Scan the data for "system" and copy the lines it appears in.

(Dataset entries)

**********

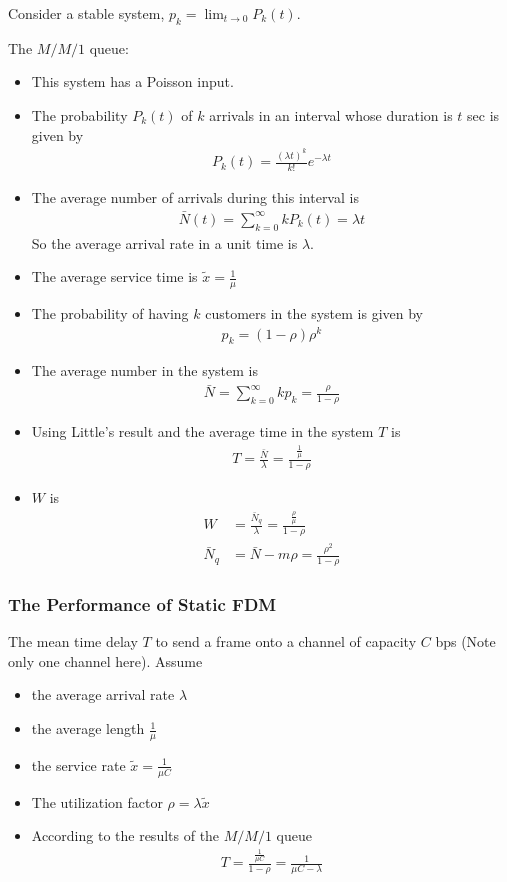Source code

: Consider a stable system, $\displaystyle p_k=\lim_{t\to0} P_k(t)$. 

The $M/M/1$ queue: 
\begin{itemize}
    \item This system has a Poisson input. 
    \item The probability $P_k(t)$ of $k$ arrivals in an interval whose duration is $t$ sec is given by
    \begin{align*}
        P_k(t)=\frac{(\lambda t)^k}{k!}e^{-\lambda t}
    \end{align*}
    \item The average number of arrivals during this interval is
    \begin{align*}%
        \bar{N}(t)=\sum_{k=0}^{\infty} kP_k(t)=\lambda t
    \end{align*}
    So the average arrival rate in a unit time is $\lambda$.
    \item The average service time is $\tilde{x}=\frac{1}{\mu}$
    \item The probability of having $k$ customers in the system is given by
    \begin{align*}
        p_k=(1-\rho)\rho^k
    \end{align*}
    \item The average number in the system is
    \begin{align*}
        \bar{N}=\sum_{k=0}^\infty kp_k=\frac{\rho}{1-\rho}
    \end{align*}
    \item Using Little's result and the average time in the system $T$ is
    \begin{align*}
        T=\frac{\bar{N}}{\lambda}=\frac{\frac{1}{\mu}}{1-\rho}
    \end{align*}
    \item $W$ is
    \begin{align*}
        W&=\frac{\bar N_q}{\lambda}=\frac{\frac{\rho}{\mu}}{1-\rho}\\
        \bar N_q&=\bar N -m\rho =\frac{\rho^2}{1-\rho}
    \end{align*}
\end{itemize}

\subsubsection{The Performance of Static FDM}
The mean time delay $T$ to send a frame onto a channel of capacity $C$ bps (Note only one channel here). Assume
\begin{itemize}
    \item the average arrival rate $\lambda$
    \item the average length  $\frac{1}{\mu}$
    \item the service rate $\tilde{x}=\frac{1}{\mu C}$
    \item The utilization factor $\rho=\lambda\tilde{x}$
    \item According to the results of the $M/M/1$ queue
    \begin{align*}
        T=\frac{\frac{1}{\mu C}}{1-\rho}=\frac{1}{\mu C-\lambda}
    \end{align*}
\end{itemize}

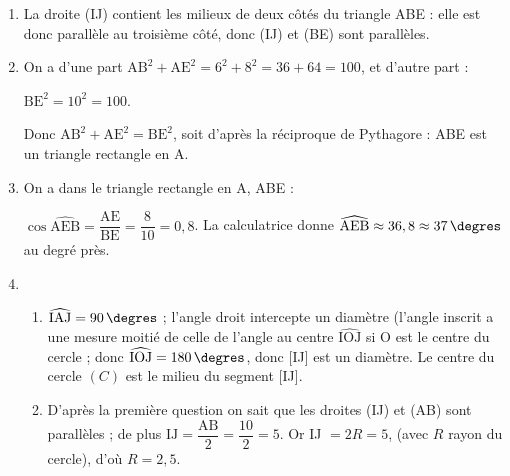 
\medskip

%

\begin{enumerate}
\item %
La droite (IJ) contient les milieux de deux côtés du triangle ABE : elle est donc parallèle au troisième côté, donc (IJ) et (BE) sont parallèles.

\item %
On a d'une part $\text{AB}^2 + \text{AE}^2 = 6^2 + 8^2 = 36 + 64 = 100$, et d'autre part :

$\text{BE}^2 = 10^2 = 100$.

Donc $\text{AB}^2 + \text{AE}^2  = \text{BE}^2$, soit d'après la réciproque de Pythagore : ABE est un triangle rectangle en A.
\item %
On a dans le triangle rectangle en A, ABE :

$\cos \widehat{\text{AEB}} = \dfrac{\text{AE}}{\text{BE}} = \dfrac{8}{10} = 0,8$. La calculatrice donne $\widehat{\text{AEB}} \approx 36,8 \approx 37\,\degres$ au degré près.
\item  
	\begin{enumerate}
		\item %
$\widehat{\text{IAJ}} = 90\,\degres$ ; l'angle droit intercepte un diamètre (l'angle inscrit a une mesure moitié de celle de l'angle 	au centre $\widehat{\text{IOJ}}$ si O est le centre du cercle ; donc $\widehat{\text{IOJ}} = 180\,\degres$, donc [IJ] est un diamètre. Le centre du cercle $(C)$ est le milieu du segment [IJ].
		\item %
D'après la première question on sait que les droites (IJ) et (AB) sont parallèles ; de plus $\text{IJ} = \dfrac{\text{AB}}{2} = \dfrac{10}{2} = 5$. Or IJ $ = 2R = 5$, (avec $R$ rayon du cercle),  d'où $R = 2,5$.
	\end{enumerate}
\end{enumerate}

\bigskip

**********

• [Response for this exercise]:
: Consider a stable system, $\displaystyle p_k=\lim_{t\to0} P_k(t)$. 
    \item This system has a Poisson input. 
    \item The probability of having $k$ customers in the system is given by
    \item The average number in the system is
    \item Using Little's result and the average time in the system $T$ is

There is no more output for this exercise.